La qualificazione giuridica dei fatti

Il GIP presso il Tribunale di Messina, concordando in toto con le conclusioni cui era giunta la locale Procura della Repubblica, ha quindi ritenuto il 70enne responsabile dei reati di incendio boschivo aggravato in quanto il fuoco era suscettibile all’espansione su un’area boscosa, cespugliosa e arborata, oltre che su terreni coltivati e pascoli limitrofi a dette aree. L’attitudine del fuoco ad espandersi risulta comprovata dalla presenza del forte vento che ha influito in maniera significativa per dare forza all’incendio stesso ed ha reso difficile il compito del personale impegnato nelle operazioni di spegnimento. Il comportamento risulta, altresì, aggravato dal fatto che l’incendio era suscettibile di espandersi in aree abitate ovvero protette e perché ha cagionato un danno grave ed esteso. Il notevole dispendio di uomini e mezzi impiegati per le operazioni di spegnimento ed i delicati interventi di soccorso ad alcuni residenti intrappolati nelle abitazioni raggiunte dalle fiamme, dimostrano incontrovertibilmente le dimensioni dell’evento ed i danni cagionati. Inoltre l’incendio ha provocato danni diretti ed indiretti alla vegetazione, alcuni dei quali irreversibili ed altri che richiedono, comunque, un intervento particolarmente oneroso per il ripristino dell’ambiente, tanto che il costo dell’eliminazione delle alterazioni è stato stimato dai consulenti tecnici nominati dalla Procura in più di 3 milioni di euro, il che ha permesso di contestare all’indagato, per la prima volta in Sicilia, anche il reato di disastro ambientale pluriaggravato.

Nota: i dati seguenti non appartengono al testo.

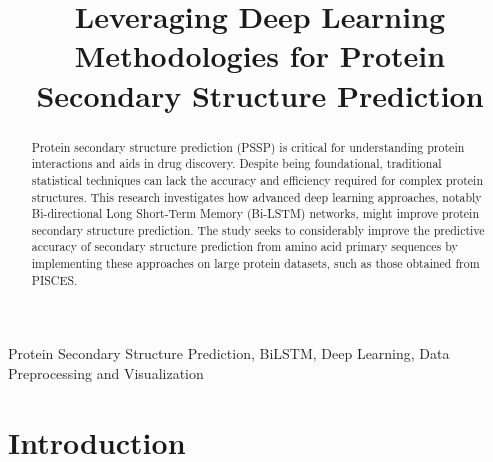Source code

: \documentclass[conference]{IEEEtran}
\begin{document}
\title{Leveraging Deep Learning Methodologies for Protein Secondary Structure Prediction}

\author{
\and
{}
}

\maketitle

\begin{abstract}
Protein secondary structure prediction (PSSP) is critical for understanding protein interactions and aids in drug discovery. Despite being foundational, traditional statistical techniques can lack the accuracy and efficiency required for complex protein structures. This research investigates how advanced deep learning approaches, notably Bi-directional Long Short-Term Memory (Bi-LSTM) networks, might improve protein secondary structure prediction. The study seeks to considerably improve the predictive accuracy of secondary structure prediction from amino acid primary sequences by implementing these approaches on large protein datasets, such as those obtained from PISCES. \end{abstract}

\begin{IEEEkeywords}
Protein Secondary Structure Prediction, BiLSTM, Deep Learning, Data Preprocessing and Visualization
\end{IEEEkeywords}

\section{Introduction}
\end{document}
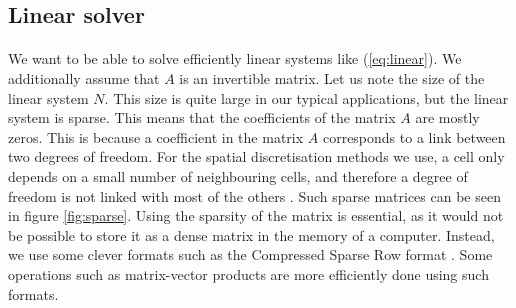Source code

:     \subsection{Linear solver}

      \paragraph{}
      We want to be able to solve efficiently linear systems like (\ref{eq:linear}).
      We additionally assume that $A$ is an invertible matrix.
      Let us note the size of the linear system $N$.
      This size is quite large in our typical applications, but the linear system is sparse.
      This means that the coefficients of the matrix $A$ are mostly zeros.
      This is because a coefficient in the matrix $A$ corresponds to a link between two degrees of freedom.
      For the spatial discretisation methods we use, a cell only depends on a small number of neighbouring cells, and therefore a degree of freedom is not linked with most of the others .
      Such sparse matrices can be seen in figure \ref{fig:sparse}.
      Using the sparsity of the matrix is essential, as it would not be possible to store it as a dense matrix in the memory of a computer.
      Instead, we use some clever formats such as the Compressed Sparse Row format \cite{Saad2003}.
      Some operations such as matrix-vector products are more efficiently done using such formats.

E’ stato possibile accertare, quindi, che l’indagato ha appiccato il fuoco alle sterpaglie del proprio fondo in circostanze di tempo, di luogo e di territorio tali da consentire agevolmente una previsione sulle conseguenze nefaste che sarebbero derivate, il che qualifica l’elemento psicologico sotto il profilo del dolo eventuale essendo pienamente consapevole del rischio, accettandone la conseguenza che dalla sua azione sarebbe derivata, ovvero l’elevatissimo rischio di diffusione delle fiamme. L’avere, peraltro, ritardato la richiesta dei soccorsi, rientrando a casa senza richiederne l’intervento, ha poi consentito l’aggravarsi delle conseguenze dell’azione posta in essere.